In Zipolite, Luisa doesn’t find the Ukrainian dwarves, though she thinks she glimpses them late one night. “The Dwarves were everywhere and nowhere,” she says, realising that they always will be. The fact that her journey starts out as a massive, frightening, exciting undertaking that becomes no more than a footnote in just a few days allows the journey of her parents to ascend in prominence and take them out of the realm of routine and domestic mundanity. In searching for their missing daughter, their quest has jeopardy, something real to lose, potentially forever, and something they can physically hold if they succeed.
What Luisa does find in Zipolite is the knowledge that whilst she was off with Tomás and the Merman, all of this was happening back home. All of this was real to people she disregarded. It’s knowledge that she didn’t know she could have. And this, the sand, the sea, the decayed ruins of the old homes in Mexico City, and her sexuality and experience as a young woman, become the place she inhabits, and the self she carries, for now.

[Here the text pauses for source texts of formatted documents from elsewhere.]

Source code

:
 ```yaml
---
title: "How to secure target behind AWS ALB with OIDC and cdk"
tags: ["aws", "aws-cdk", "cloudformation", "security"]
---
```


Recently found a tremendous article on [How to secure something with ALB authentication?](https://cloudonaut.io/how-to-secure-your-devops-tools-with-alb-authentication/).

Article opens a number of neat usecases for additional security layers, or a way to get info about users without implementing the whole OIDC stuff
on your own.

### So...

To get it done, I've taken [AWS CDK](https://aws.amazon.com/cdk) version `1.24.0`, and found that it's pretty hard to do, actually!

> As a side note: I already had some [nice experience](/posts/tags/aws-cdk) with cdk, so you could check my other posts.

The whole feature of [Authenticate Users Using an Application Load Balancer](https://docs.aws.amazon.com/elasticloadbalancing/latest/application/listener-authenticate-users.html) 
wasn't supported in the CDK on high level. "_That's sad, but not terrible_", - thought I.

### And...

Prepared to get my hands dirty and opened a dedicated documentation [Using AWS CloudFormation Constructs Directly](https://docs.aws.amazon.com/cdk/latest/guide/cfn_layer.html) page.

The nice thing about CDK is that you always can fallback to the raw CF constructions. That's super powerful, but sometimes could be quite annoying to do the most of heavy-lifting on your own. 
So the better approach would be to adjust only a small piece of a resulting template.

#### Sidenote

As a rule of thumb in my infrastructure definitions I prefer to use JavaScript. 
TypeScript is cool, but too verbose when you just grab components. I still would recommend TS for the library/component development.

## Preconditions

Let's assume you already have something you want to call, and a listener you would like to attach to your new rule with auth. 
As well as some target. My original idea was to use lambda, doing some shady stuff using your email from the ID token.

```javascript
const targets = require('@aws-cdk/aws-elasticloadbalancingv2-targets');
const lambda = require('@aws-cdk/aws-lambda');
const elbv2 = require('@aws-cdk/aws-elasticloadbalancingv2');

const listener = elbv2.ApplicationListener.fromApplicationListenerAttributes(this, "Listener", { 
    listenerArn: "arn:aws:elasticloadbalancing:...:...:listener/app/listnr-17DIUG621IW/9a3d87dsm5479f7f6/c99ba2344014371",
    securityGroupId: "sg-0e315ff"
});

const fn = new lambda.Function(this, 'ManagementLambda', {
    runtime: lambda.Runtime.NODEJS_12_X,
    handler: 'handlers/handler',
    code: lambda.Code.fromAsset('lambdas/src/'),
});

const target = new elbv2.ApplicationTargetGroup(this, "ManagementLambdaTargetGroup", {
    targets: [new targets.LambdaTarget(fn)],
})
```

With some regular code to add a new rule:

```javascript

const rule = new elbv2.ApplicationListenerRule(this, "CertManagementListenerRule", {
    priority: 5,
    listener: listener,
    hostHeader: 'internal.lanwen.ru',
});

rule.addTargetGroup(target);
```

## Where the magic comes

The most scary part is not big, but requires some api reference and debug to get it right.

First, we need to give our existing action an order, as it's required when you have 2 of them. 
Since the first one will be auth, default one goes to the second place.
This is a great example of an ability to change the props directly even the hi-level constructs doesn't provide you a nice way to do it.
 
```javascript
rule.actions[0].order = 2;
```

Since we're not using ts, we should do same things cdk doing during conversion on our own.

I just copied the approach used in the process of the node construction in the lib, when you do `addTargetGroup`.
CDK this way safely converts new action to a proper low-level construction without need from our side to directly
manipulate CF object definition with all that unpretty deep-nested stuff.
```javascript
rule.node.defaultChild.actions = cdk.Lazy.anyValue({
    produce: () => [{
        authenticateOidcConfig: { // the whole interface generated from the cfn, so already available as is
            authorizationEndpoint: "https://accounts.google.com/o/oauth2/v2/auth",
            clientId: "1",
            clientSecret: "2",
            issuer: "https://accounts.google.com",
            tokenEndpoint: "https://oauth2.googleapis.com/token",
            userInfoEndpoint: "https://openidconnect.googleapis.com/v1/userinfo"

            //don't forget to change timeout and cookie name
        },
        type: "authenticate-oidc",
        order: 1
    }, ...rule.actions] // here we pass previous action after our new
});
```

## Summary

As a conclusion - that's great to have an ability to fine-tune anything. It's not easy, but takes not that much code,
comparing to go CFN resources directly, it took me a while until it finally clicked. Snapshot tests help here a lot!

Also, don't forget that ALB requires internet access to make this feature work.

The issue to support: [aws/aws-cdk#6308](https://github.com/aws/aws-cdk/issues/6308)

Chloe Aridjis is a Mexican American Writer who was born in New York and grew up in the Netherlands and Mexico. After completing her Ph.D. at the University of Oxford in nineteenth-century French poetry and magic shows, she lived for nearly six years in Berlin. Her debut novel, Book of Clouds, has been published in eight languages and won the Prix du Premier Roman Étranger in France. Aridjis sometimes writes about art and insomnia and was a guest curator at Tate Liverpool. In 2014, she was awarded a Guggenheim Fellowship. She lives in London.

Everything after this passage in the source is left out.